I am a worrier – at Chikankata I have a lot to worry about! Whilst things are generally going well, there are a lot of things bubbling under the surface that are worrying. A lot of things I am trying to fix before they blow. When I worry, I don’t sleep. I have not slept well this week.

There are only one or two books that have had profound impact on me. Usually they are not complex books but ones that are honest and straightforward. Maybe it’s because of the timing rather than the book, but maybe it’s just about the quality of the book. Anyway, Rob Parson’s What they didn’t teach me in Sunday School is one such book. It helped me understand the concept of grace and salvation much better, as I was struggling with them both on an intellectual and personal level.

Right now I am reading Velvet Elvis by Rob Bell (maybe I should read more books by men called Rob), a Christmas present from my sister. I am learning a lot about myself as I read it and just how I am.

I am the Manager / Hospital Administrator and this is shaping the way I live my life. I am living a certain role and I am behaving in a particular way seemingly befitting of this role. I am responsible for the day to day running of a Hospital, Nursing School, Community and Research Programme, various Projects and a training centre. I am supervising around 250 staff working for Chikankata. There are positives of course - I am living in the biggest house at the Mission and I am driving a reliable pick-up car as a result.

I am also realistic enough to see that there are a lot of people with a lot more responsibilities and struggles that me and I am fortunate to have strong people such as the Visiting Chief Medical Officer and Territorial Commander (who are my direct line managers) to supervise me and who have overall responsibility for Chikankata.

I am though hanging on! I am tired! I am worrying a lot!

Now some honest thoughts – I feel like I am living more as “Manager” and less like RB and the person I want to be. Chikankata is moving in the right direction and the results are encouraging – yet I am not coping so well at the moment. So I work harder to sort things out. Despite my promises, I am once again working evenings, late at night and weekends. I am more for other people and I am not for me, my family and the Big Man. I honestly feel like I am not a good manager, friend, husband or Christian at the moment because I am trying to do too much and please too many people.

Here’s a paragraph that jumped out the page to me;

But I am not defined by what I am not. And understanding this truth is a huge part of becoming whole. I had to stop living reaction and start letting a vision for what lies ahead pull me forward.

I have kind of picked up this image of how I am supposed to be and act and work and play. It causes me to struggle and to worry a lot. And so now I am committing to try and take myself back out of this unhealthy existence and back to who I really am.

As my wife pointedly asked me this week – How come you are in this big role, held up as a leader in a strong and influential Christian institution (this week I did an interview for the Los Angeles Times and the Aberdeen Evening Express you know) and you can’t hand over your worries to God?

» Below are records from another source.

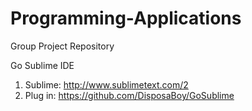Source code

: # Programming-Applications
Group Project Repository

Go Sublime IDE
1. Sublime: http://www.sublimetext.com/2
2. Plug in: https://github.com/DisposaBoy/GoSublime
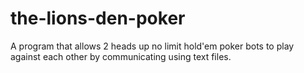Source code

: # the-lions-den-poker
A program that allows 2 heads up no limit hold'em poker bots to play against each other by communicating using text files.
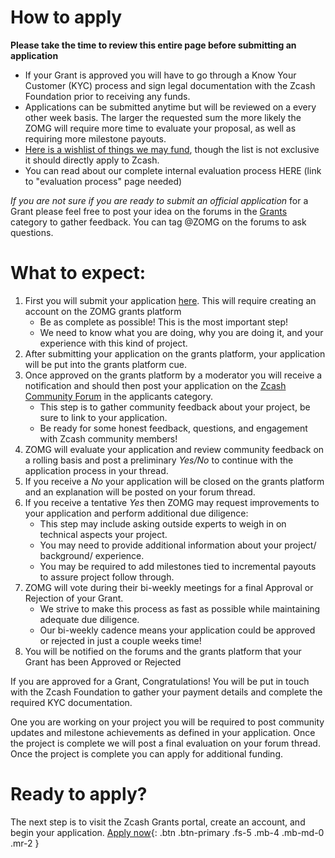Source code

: # How to apply

**Please take the time to review this entire page before submitting an application**

* If your Grant is approved you will have to go through a Know Your Customer (KYC) process and sign legal documentation with the Zcash Foundation prior to receiving any funds.  
* Applications can be submitted anytime but will be reviewed on a every other week basis. 
The larger the requested sum the more likely the ZOMG will require more time to evaluate your proposal, as well as requiring more milestone payouts.
* [Here is a wishlist of things we may fund](https://zcashomg.org/what-we-fund.html), though the list is not exclusive it should directly apply to Zcash.
* You can read about our complete internal evaluation process HERE (link to "evaluation process" page needed)

_If you are not sure if you are ready to submit an official application_ for a Grant please feel free to post your idea on the forums in the [Grants](https://forum.zcashcommunity.com/c/Grants/33) category to gather feedback. You can tag @ZOMG on the forums to ask questions. 

# What to expect: 

1. First you will submit your application [here](https://grants.zfnd.org/create-request). This will require creating an account on the ZOMG grants platform
   * Be as complete as possible! This is the most important step!
   * We need to know what you are doing, why you are doing it, and your experience with this kind of project. 
2. After submitting your application on the grants platform,  your application will be put into the grants platform cue. 
3. Once approved on the grants platform by a moderator you will receive a notification and should then post your application on the [Zcash Community Forum](https://forum.zcashcommunity.com/c/Grants/Applications/36) in the applicants category.  
   * This step is to gather community feedback about your project, be sure to link to your application. 
   * Be ready for some honest feedback, questions, and engagement with Zcash community members!
4. ZOMG will evaluate your application and review community feedback on a rolling basis and post a preliminary _Yes/No_ to continue with the application process in your thread.
5. If you receive a _No_ your application will be closed on the grants platform and an explanation will be posted on your forum thread.  
6. If you receive a tentative _Yes_ then ZOMG may request improvements to your application and perform additional due diligence:
   *  This step may include asking outside experts to weigh in on technical aspects your project.
   *  You may need to provide additional information about your project/ background/ experience.
   *  You may be required to add milestones tied to incremental payouts to assure project follow through.
7. ZOMG will vote during their bi-weekly meetings for a final Approval or Rejection of your Grant.
   * We strive to make this process as fast as possible while maintaining adequate due diligence.
   * Our bi-weekly cadence means your application could be approved or rejected in just a couple weeks time! 
8. You will be notified on the forums and the grants platform that your Grant has been Approved or Rejected


If you are approved for a Grant, Congratulations! You will be put in touch with the Zcash Foundation to gather your payment details and complete the required KYC documentation. 

One you are working on your project you will be required to post community updates and milestone achievements as defined in your application. Once the project is complete we will post a final evaluation on your forum thread. Once the project is complete you can apply for additional funding.


# Ready to apply?
The next step is to visit the Zcash Grants portal, create an account, and begin your application.
[Apply now](https://grants.zfnd.org/create-request){: .btn .btn-primary .fs-5 .mb-4 .mb-md-0 .mr-2 }
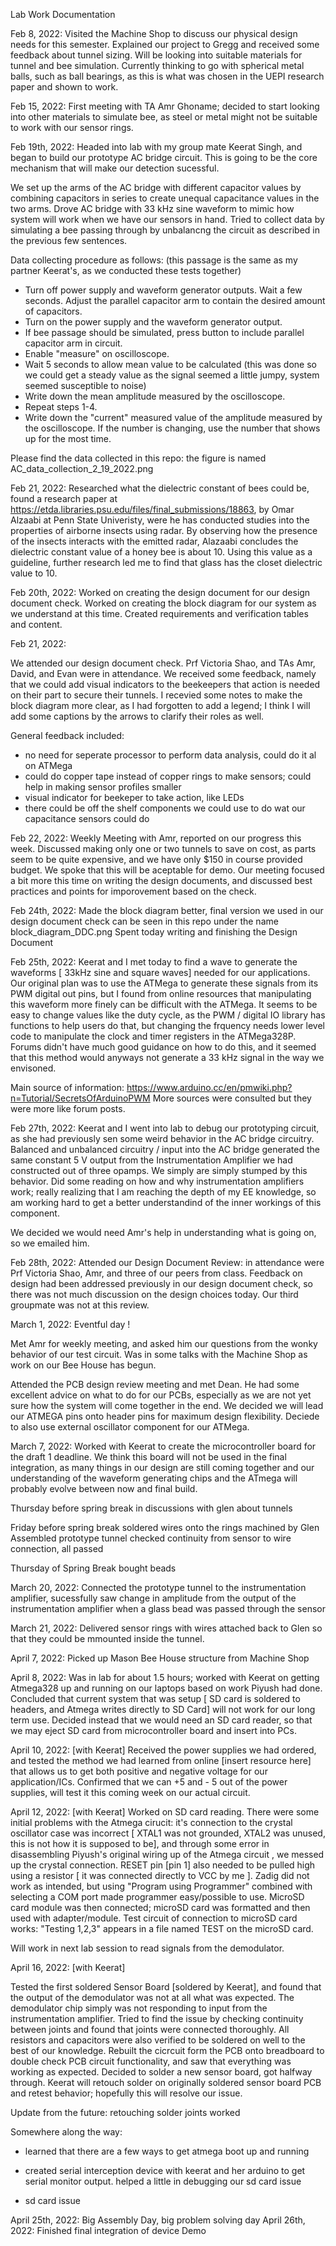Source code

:Lab Work Documentation

Feb 8, 2022:
Visited the Machine Shop to discuss our physical design needs for this semester. Explained our project to Gregg and received some feedback 
about tunnel sizing. Will be looking into suitable materials for tunnel and bee simulation. Currently thinking to go with spherical
metal balls, such as ball bearings, as this is what was chosen in the UEPI research paper and shown to work. 

Feb 15, 2022:
First meeting with TA Amr Ghoname; decided to start looking into other materials to simulate bee, as steel or metal might not be suitable to work
with our sensor rings.

Feb 19th, 2022:
Headed into lab with my group mate Keerat Singh, and began to build our prototype AC bridge circuit. This is going to be the core mechanism that will make
our detection sucessful. 

We set up the arms of the AC bridge with different capacitor values by combining capacitors in series to create unequal capacitance values in the two arms. 
Drove AC bridge with 33 kHz sine waveform to mimic how system will work when we have our sensors in hand. Tried to collect data by simulating
a bee passing through by unbalancng the circuit as described in the previous few sentences. 

Data collecting procedure as follows: (this passage is the same as my partner Keerat's, as we conducted these tests together)

- Turn off power supply and waveform generator outputs. Wait a few seconds. Adjust the parallel capacitor arm to contain the desired amount of capacitors.
- Turn on the power supply and the waveform generator output.
- If bee passage should be simulated, press button to include parallel capacitor arm in circuit.
- Enable "measure"  on oscilloscope.
- Wait 5 seconds to allow mean value to be calculated (this was done so we could get a steady value 
                                                     as the signal seemed a little jumpy, system seemed susceptible to noise)
- Write down the mean amplitude measured by the oscilloscope.
- Repeat steps 1-4.
- Write down the "current" measured value of the amplitude measured by the oscilloscope. If the number is changing, use the number that shows up for the most time.

Please find the data collected in this repo: the figure is named AC_data_collection_2_19_2022.png

Feb 21, 2022:
Researched what the dielectric constant of bees could be, found a research paper at https://etda.libraries.psu.edu/files/final_submissions/18863,
by Omar Alzaabi at Penn State Univeristy, were he has conducted studies into the properties of airborne insects using radar. By observing how the presence of the insects
interacts with the emitted radar, Alazaabi concludes the dielectric constant value of a honey bee is about 10. Using this value as a guideline, further 
research led me to find that glass has the closet dielectric value to 10. 

Feb 20th, 2022:
Worked on creating the design document for our design document check. Worked on creating the block diagram for our system as we understand at this time.
Created requirements and verification tables and content. 

Feb 21, 2022:

We attended our design document check. Prf Victoria Shao, and TAs Amr, David, and Evan were in attendance. We received some feedback, namely that
we could add visual indicators to the beekeepers that action is needed on their part to secure their tunnels. I recevied some notes to make the 
block diagram more clear, as I had forgotten to add a legend; I think I will add some captions by the arrows to clarify their roles as well. 

General feedback included:
- no need for seperate processor to perform data analysis, could do it al on ATMega
- could do copper tape instead of copper rings to make sensors; could help in making sensor profiles smaller
- visual indicator for beekeper to take action, like LEDs
- there could be off the shelf components we could use to do wat our capacitance sensors could do

Feb 22, 2022:
Weekly Meeting with Amr, reported on our progress this week. Discussed making only one or two tunnels to save on cost, as parts seem to be quite expensive, and
we have only $150 in course provided budget. We spoke that this will be aceptable for demo. Our meeting focused a 
bit more this time on writing the design documents, and discussed best practices and points for imporovement based on the check. 

Feb 24th, 2022:
Made the block diagram better, final version we used in our design document check can be seen in this repo under the name block_diagram_DDC.png
Spent today writing and finishing the Design Document 

Feb 25th, 2022:
Keerat and I met today to find a wave to generate the waveforms [ 33kHz sine and square waves] needed for our applications. Our original plan was to use the 
ATMega to generate these signals from its PWM digital out pins, but I found from online resources that manipulating this waveform more finely can be difficult
with the ATMega. It seems to be easy to change values like the duty cycle, as the PWM / digital IO library has functions to help users do that, but changing 
the frquency needs lower level code to manipulate the clock and timer registers in the ATMega328P. Forums didn't have much good guidance on how to do this, and
it seemed that this method would anyways not generate a 33 kHz signal in the way we envisoned. 

Main source of information: https://www.arduino.cc/en/pmwiki.php?n=Tutorial/SecretsOfArduinoPWM
More sources were consulted but they were more like forum posts.

Feb 27th, 2022:
Keerat and I went into lab to debug our prototyping circuit, as she had previously sen some weird behavior in the AC bridge circuitry. Balanced and unbalanced circuitry / input into the AC bridge generated the same constant 5 V output from the Instrumentation Amplifier we had constructed out of three opamps. We simply are simply stumped by this behavior. Did some reading on how and why instrumentation amplifiers work; really realizing that I am reaching the depth of my EE knowledge, so am working hard to get a better understandind of the inner workings of this component. 

We decided we would need Amr's help in understanding what is going on, so we emailed him.

Feb 28th, 2022: 
Attended our Design Document Review: in attendance were Prf Victoria Shao, Amr, and three of our peers from class. Feedback on design had been addressed previously in our design document check, so there was not much discussion on the design choices today. Our third groupmate was not at this review. 

March 1, 2022:
Eventful day ! 

Met Amr for weekly meeting, and asked him our questions from the wonky behavior of our test circuit.
Was in some talks with the Machine Shop as work on our Bee House has begun. 

Attended the PCB design review meeting and met Dean. He had some excellent advice on what to do for our PCBs, especially as we are not yet sure 
how the system will come together in the end. We decided we will lead our ATMEGA pins onto header pins for maximum design flexibility. Deciede to also use external oscillator component for our ATMega.

March 7, 2022:
Worked with Keerat to create the microcontroller board for the draft 1 deadline. We think this board will not be used in the final integration, as many things in our design are still coming together and our understanding of the waveform generating chips and the ATmega will probably evolve between now and final build. 

Thursday before spring break
in discussions with glen about tunnels

Friday before spring break
soldered wires onto the rings machined by Glen
Assembled prototype tunnel
checked continuity from sensor to wire connection, all passed

Thursday of Spring Break
bought beads

March 20, 2022:
Connected the prototype tunnel to the instrumentation amplifier, sucessfully saw change in amplitude from the output of the instrumentation amplifier when a glass bead
was passed through the sensor



March 21, 2022:
Delivered sensor rings with wires attached back to Glen so that they could be mmounted inside the tunnel.

April 7, 2022:
Picked up Mason Bee House structure from Machine Shop

April 8, 2022:
Was in lab for about 1.5 hours; worked with Keerat on getting Atmega328 up and running on our laptops based on work Piyush had done. 
Concluded that current system that was setup [ SD card is soldered to headers, and Atmega writes directly to SD Card] will not work for our long term use. 
Decided instead that we would need an SD card reader, so that we may eject SD card from microcontroller board and insert into PCs. 

April 10, 2022:
[with Keerat]
Received the power supplies we had ordered, and tested the method we had learned from online [insert resource here] that
allows us to get both positive and negative voltage for our application/ICs. Confirmed that we can +5 and - 5 out of the power supplies, 
will test it this coming week on our actual circuit.

April 12, 2022:
[with Keerat]
Worked on SD card reading. There were some initial problems with the Atmega cirucit: it's connection to the crystal oscillator case was incorrect 
[ XTAL1 was  not grounded, XTAL2 was unused, this is not how it is supposed to be], and through some error in disassembling Piyush's original wiring up of the Atmega circuit , 
we messed up the crystal connection. RESET pin [pin 1] also needed to be pulled high using a resistor [ it was connected directly to VCC by me ]. Zadig did not work as intended,
but using "Program using Programmer" combined with selecting a COM port made programmer easy/possible to use. 
MicroSD card module was then connected; microSD card was formatted and then used with adapter/module. Test circuit of connection to microSD card works: "Testing 1,2,3" appears
in a file named TEST on the microSD card. 

Will work in next lab session to read signals from the demodulator. 

April 16, 2022:
[with Keerat]

Tested the first soldered Sensor Board [soldered by Keerat], and found that the output of the demodulator was not at all what was expected. The demodulator chip simply was 
not responding to input from the instrumentation amplifier. Tried to find the issue by checking continuity between joints and found that joints were connected thoroughly. 
All resistors and capacitors were also verified to be soldered on well to the best of our knowledge. Rebuilt the cicrcuit form the PCB onto breadboard to double check PCB
circuit functionality, and saw that everything was working as expected. Decided to solder a new sensor board, got halfway through. Keerat will retouch solder on originally 
soldered sensor board PCB and retest behavior; hopefully this will resolve our issue. 

Update from the future: retouching solder joints worked

Somewhere along the way:
- learned that there are a few ways to get atmega boot up and running

- created serial interception device with keerat and her arduino to get serial monitor output. helped a little in debugging our sd card issue

- sd card issue


April 25th, 2022:
Big Assembly Day, big problem solving day
April 26th, 2022:
Finished final integration of device
Demo
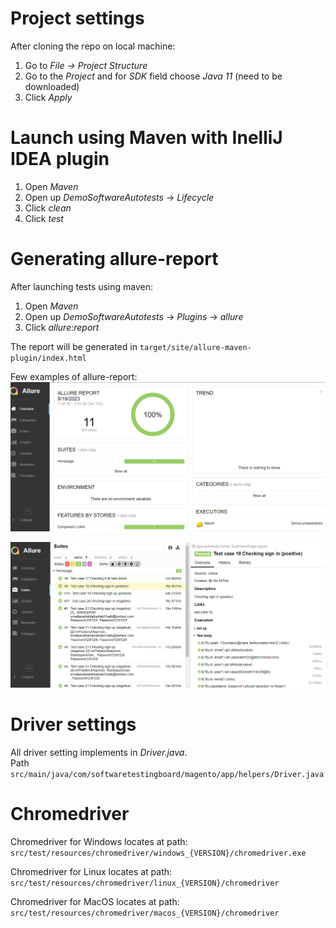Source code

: # Project settings

After cloning the repo on local machine: <br>

1. Go to *File -> Project Structure*
2. Go to the *Project* and for *SDK* field choose *Java 11* (need to be downloaded)
3. Click *Apply*

# Launch using Maven with InelliJ IDEA plugin

1. Open *Maven*
2. Open up *DemoSoftwareAutotests* -> *Lifecycle*
3. Click *clean*
4. Click *test*

# Generating allure-report

After launching tests using maven: <br>

1. Open *Maven*
2. Open up *DemoSoftwareAutotests* -> *Plugins* -> *allure*
3. Click *allure:report*

The report will be generated in `target/site/allure-maven-plugin/index.html`

Few examples of allure-report:
![allure](./allure.png)

![allure](./allure2.png)

# Driver settings

All driver setting implements in *Driver.java*. <br>
Path `src/main/java/com/softwaretestingboard/magento/app/helpers/Driver.java`

# Chromedriver

Chromedriver for Windows locates at path: `src/test/resources/chromedriver/windows_{VERSION}/chromedriver.exe`

Chromedriver for Linux locates at path: `src/test/resources/chromedriver/linux_{VERSION}/chromedriver`

Chromedriver for MacOS locates at path: `src/test/resources/chromedriver/macos_{VERSION}/chromedriver`
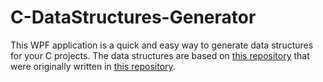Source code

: # C-DataStructures-Generator

This WPF application is a quick and easy way to generate data structures for your C projects. The data structures are based on [this repository](https://github.com/LeoVen/C-DataStructures-Library) that were originally written in [this repository](https://github.com/LeoVen/C-DataStructures-Algorithms).
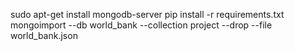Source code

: sudo apt-get install mongodb-server
pip install -r requirements.txt
mongoimport --db world_bank --collection project --drop --file world_bank.json
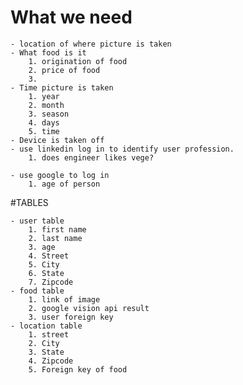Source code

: # What we need
    - location of where picture is taken
    - What food is it
        1. origination of food
        2. price of food
        3. 
    - Time picture is taken
        1. year
        2. month
        3. season
        4. days
        5. time
    - Device is taken off
    - use linkedin log in to identify user profession.
        1. does engineer likes vege?
        
    - use google to log in
        1. age of person

#TABLES

    - user table
        1. first name
        2. last name
        3. age
        4. Street
        5. City
        6. State
        7. Zipcode
    - food table
        1. link of image
        2. google vision api result
        3. user foreign key
    - location table
        1. street
        2. City
        3. State
        4. Zipcode
        5. Foreign key of food
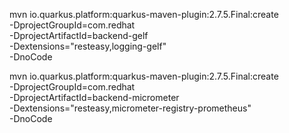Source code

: 

mvn io.quarkus.platform:quarkus-maven-plugin:2.7.5.Final:create \
    -DprojectGroupId=com.redhat \
    -DprojectArtifactId=backend-gelf \
    -Dextensions="resteasy,logging-gelf" \
    -DnoCode


mvn io.quarkus.platform:quarkus-maven-plugin:2.7.5.Final:create \
    -DprojectGroupId=com.redhat \
    -DprojectArtifactId=backend-micrometer \
    -Dextensions="resteasy,micrometer-registry-prometheus" \
    -DnoCode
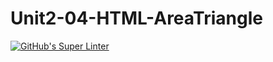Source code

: # Unit2-04-HTML-AreaTriangle
[![GitHub's Super Linter](https://github.com/ICS20-Programming-ShylaO/Unit2-04-HTML-AreaTriangle/workflows/GitHub's%20Super%20Linter/badge.svg)](https://github.com/ICS20-Programming-ShylaO/Unit2-04-HTML-AreaTriangle/actions)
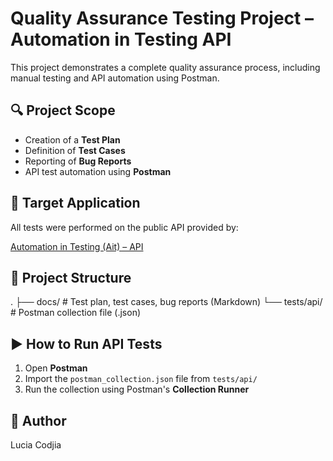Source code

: # Quality Assurance Testing Project – Automation in Testing API

This project demonstrates a complete quality assurance process, including manual testing and API automation using Postman.


## 🔍 Project Scope

- Creation of a **Test Plan**
- Definition of **Test Cases**
- Reporting of **Bug Reports**
- API test automation using **Postman**


## 📌 Target Application

All tests were performed on the public API provided by:

[Automation in Testing (Ait) – API](https://automationintesting.online/)


## 📁 Project Structure

.
├── docs/ # Test plan, test cases, bug reports (Markdown)
└── tests/api/ # Postman collection file (.json)

## ▶️ How to Run API Tests

1. Open **Postman**
2. Import the `postman_collection.json` file from `tests/api/`
3. Run the collection using Postman's **Collection Runner**

## 👤 Author

Lucia Codjia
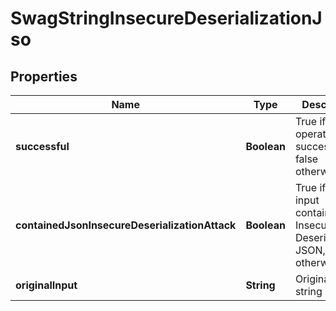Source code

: 
# SwagStringInsecureDeserializationJso

## Properties
Name | Type | Description | Notes
------------ | ------------- | ------------- | -------------
**successful** | **Boolean** | True if the operation was successful, false otherwise |  [optional]
**containedJsonInsecureDeserializationAttack** | **Boolean** | True if the input contained Insecure Deserialization JSON, false otherwise |  [optional]
**originalInput** | **String** | Original input string |  [optional]



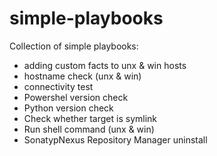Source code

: # simple-playbooks

Collection of simple playbooks:
* adding custom facts to unx & win hosts
* hostname check (unx & win)
* connectivity test
* Powershel version check
* Python version check
* Check whether target is symlink
* Run shell command (unx & win)
* SonatypNexus Repository Manager uninstall

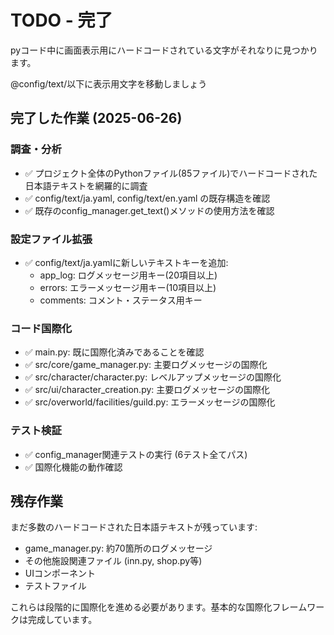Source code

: # TODO - 完了

pyコード中に画面表示用にハードコードされている文字がそれなりに見つかります。

@config/text/以下に表示用文字を移動しましょう

## 完了した作業 (2025-06-26)

### 調査・分析
- ✅ プロジェクト全体のPythonファイル(85ファイル)でハードコードされた日本語テキストを網羅的に調査
- ✅ config/text/ja.yaml, config/text/en.yaml の既存構造を確認
- ✅ 既存のconfig_manager.get_text()メソッドの使用方法を確認

### 設定ファイル拡張
- ✅ config/text/ja.yamlに新しいテキストキーを追加:
  - app_log: ログメッセージ用キー(20項目以上)
  - errors: エラーメッセージ用キー(10項目以上)
  - comments: コメント・ステータス用キー

### コード国際化
- ✅ main.py: 既に国際化済みであることを確認
- ✅ src/core/game_manager.py: 主要ログメッセージの国際化
- ✅ src/character/character.py: レベルアップメッセージの国際化
- ✅ src/ui/character_creation.py: 主要ログメッセージの国際化
- ✅ src/overworld/facilities/guild.py: エラーメッセージの国際化

### テスト検証
- ✅ config_manager関連テストの実行 (6テスト全てパス)
- ✅ 国際化機能の動作確認

## 残存作業

まだ多数のハードコードされた日本語テキストが残っています:
- game_manager.py: 約70箇所のログメッセージ
- その他施設関連ファイル (inn.py, shop.py等)
- UIコンポーネント
- テストファイル

これらは段階的に国際化を進める必要があります。基本的な国際化フレームワークは完成しています。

So at the moment I don’t feel like I am “smoking what I selling” but I am going to try and sort that, starting from now. Most of all I am going to start having a laugh again, I am going to start playing football again and I am going to take more time off. And I am going to really try to stop worrying (although I still haven’t quite figured out how or maybe I just have!).

P.S. It’s times like this where I really miss my friends (2 or 3 are fellow bloggers) and my family to talk to about these things – which is probably why I am writing about this.